Dans une lettre adressée à son épouse depuis Les Andelys, Victor Hugo rapporte une anecdote que voici…
Le 12 septembre 1837
Hier, entre Louviers et Pont-de-l’Arche, vers midi, j’ai rencontré sur la route une famille de pauvres musiciens ambulants qui marchait au grand soleil. Il y avait le père, la mère et six enfants, tous en haillons. Il suivaient le plus possible la lisière d’ombre que font les arbres. Chacun avait son fardeau. Le père, homme d’une cinquantaine d’années, portait un cor en bandoulière et une grande contrebasse sous son bras ; la mère avait un gros paquet de bagages ; le fils aîné, d’environ quinze à seize ans, était tout caparaçonné de hautbois, de trompettes et d’ophicléides [1] ; deux autres garçons plus jeunes, de douze à treize ans, s’étaient fait une charge d’instruments de musique et d’instruments de cuisines où les casseroles résonnaient à l’unisson des cymbales : puis venait une fille de huit ans, avec un porte-manteau aussi long qu’elle sur le dos ; puis un petit garçon de six ans affublé d’un havresac de soldat ; puis enfin une toute petite fille de quatre à cinq ans, en guenilles comme les autres, marchand aussi sur cette longue route en suivant bravement avec son petit pas le grand pas du père. Celle là ne portait rien. Je me trompe. Sur l’affreux chapeau déformé qui couvrait son joli visage rose, elle portait – c’est là ce qui m’a le plus ému – un petit panache composé de liserons, de coquelicots et de marguerites, qui dansait joyeusement sur sa tête.

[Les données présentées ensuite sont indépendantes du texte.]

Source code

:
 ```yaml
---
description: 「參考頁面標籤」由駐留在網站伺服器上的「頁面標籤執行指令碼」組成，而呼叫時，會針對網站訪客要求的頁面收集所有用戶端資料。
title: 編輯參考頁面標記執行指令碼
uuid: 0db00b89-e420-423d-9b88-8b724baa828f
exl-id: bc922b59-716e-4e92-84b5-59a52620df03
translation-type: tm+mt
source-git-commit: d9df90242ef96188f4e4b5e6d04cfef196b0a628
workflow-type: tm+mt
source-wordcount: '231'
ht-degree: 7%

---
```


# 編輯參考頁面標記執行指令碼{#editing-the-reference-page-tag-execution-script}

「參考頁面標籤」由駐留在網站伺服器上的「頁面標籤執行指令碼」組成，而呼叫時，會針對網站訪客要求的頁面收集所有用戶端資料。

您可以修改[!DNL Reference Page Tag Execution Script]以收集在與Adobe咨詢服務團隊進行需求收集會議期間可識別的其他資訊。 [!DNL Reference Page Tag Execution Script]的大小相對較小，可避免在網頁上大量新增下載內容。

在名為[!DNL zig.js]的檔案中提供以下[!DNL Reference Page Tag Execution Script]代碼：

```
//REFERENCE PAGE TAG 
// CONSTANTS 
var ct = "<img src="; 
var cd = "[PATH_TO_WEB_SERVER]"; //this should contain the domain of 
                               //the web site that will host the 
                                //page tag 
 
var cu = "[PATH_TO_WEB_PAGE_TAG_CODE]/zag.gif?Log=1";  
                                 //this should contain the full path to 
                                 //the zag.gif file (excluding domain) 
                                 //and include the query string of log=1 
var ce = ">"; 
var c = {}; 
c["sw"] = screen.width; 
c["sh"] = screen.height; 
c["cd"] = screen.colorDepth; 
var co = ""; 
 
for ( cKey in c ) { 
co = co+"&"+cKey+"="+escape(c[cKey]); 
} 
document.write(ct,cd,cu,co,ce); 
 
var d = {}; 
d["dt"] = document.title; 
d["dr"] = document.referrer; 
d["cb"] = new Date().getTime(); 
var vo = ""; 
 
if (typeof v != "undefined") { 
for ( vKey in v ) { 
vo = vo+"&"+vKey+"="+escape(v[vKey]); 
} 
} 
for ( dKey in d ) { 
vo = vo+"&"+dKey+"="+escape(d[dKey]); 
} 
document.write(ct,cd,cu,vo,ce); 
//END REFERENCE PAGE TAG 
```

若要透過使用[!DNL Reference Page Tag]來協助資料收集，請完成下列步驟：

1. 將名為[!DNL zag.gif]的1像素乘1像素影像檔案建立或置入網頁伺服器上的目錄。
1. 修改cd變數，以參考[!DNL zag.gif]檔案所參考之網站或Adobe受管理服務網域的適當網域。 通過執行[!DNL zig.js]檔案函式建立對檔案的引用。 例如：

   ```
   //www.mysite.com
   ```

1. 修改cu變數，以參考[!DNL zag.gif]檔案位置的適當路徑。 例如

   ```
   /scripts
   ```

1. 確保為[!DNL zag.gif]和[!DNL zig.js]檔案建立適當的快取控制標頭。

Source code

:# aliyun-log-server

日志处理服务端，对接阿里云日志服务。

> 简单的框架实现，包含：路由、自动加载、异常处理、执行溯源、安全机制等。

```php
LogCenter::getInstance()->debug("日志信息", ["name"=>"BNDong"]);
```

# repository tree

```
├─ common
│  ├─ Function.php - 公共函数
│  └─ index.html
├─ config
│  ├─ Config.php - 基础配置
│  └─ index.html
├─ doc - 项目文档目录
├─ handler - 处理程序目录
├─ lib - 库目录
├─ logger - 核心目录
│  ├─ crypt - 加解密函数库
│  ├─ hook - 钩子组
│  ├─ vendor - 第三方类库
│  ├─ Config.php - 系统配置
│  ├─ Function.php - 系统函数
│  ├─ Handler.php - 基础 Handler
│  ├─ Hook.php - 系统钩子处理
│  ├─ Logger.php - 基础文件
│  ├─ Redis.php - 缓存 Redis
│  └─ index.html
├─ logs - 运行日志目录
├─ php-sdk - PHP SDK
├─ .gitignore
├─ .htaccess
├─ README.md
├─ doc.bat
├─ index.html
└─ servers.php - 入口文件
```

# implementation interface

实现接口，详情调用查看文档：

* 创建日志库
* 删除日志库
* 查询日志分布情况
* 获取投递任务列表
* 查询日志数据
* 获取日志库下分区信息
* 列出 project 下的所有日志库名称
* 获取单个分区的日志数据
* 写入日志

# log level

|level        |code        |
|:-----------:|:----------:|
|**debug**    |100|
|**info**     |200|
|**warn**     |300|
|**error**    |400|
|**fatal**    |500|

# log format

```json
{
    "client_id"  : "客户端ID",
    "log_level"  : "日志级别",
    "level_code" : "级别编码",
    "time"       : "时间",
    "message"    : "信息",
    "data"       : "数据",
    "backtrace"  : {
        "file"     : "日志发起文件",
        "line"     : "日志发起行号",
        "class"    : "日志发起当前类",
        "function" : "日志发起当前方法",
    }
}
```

J’ai longtemps suivi du regard ce chapeau hideux surmonté de ce panache éclatant, charmante fleur de gaîté qui avait trouvé moyen de s’épanouir sur cette misère. De toutes les choses nécessaires à cette pauvre famille, la plus nécessaire, c’est à la petite bégayant à peine que la Providence l’avait confiée. Les autres portaient le pain, l’enfance portait la joie. Dieu est grand.
Commentaire
On ne présente évidemment pas Victor Hugo mais lorsque l’on connait l’engagement politique qui fit en grande partie son renom, on peut s’étonner de cette description des gens du peuple. Ce tableau de misère n’est ni compatissant ni révolté : la chose que retient Victor Hugo n’est pas le pain qui manque mais le panache que porte l’insouciante enfant. Cette vision s’entend… si l’on n’a pas de problème pour se nourrir, comme l’auteur… Si le panache passe pour la chose la plus utile et émouvante à ses yeux, c’est bien parce que le jeune Hugo refuse de voir la misère et qu’il se réfugie dans ce qui lui ravit l’âme.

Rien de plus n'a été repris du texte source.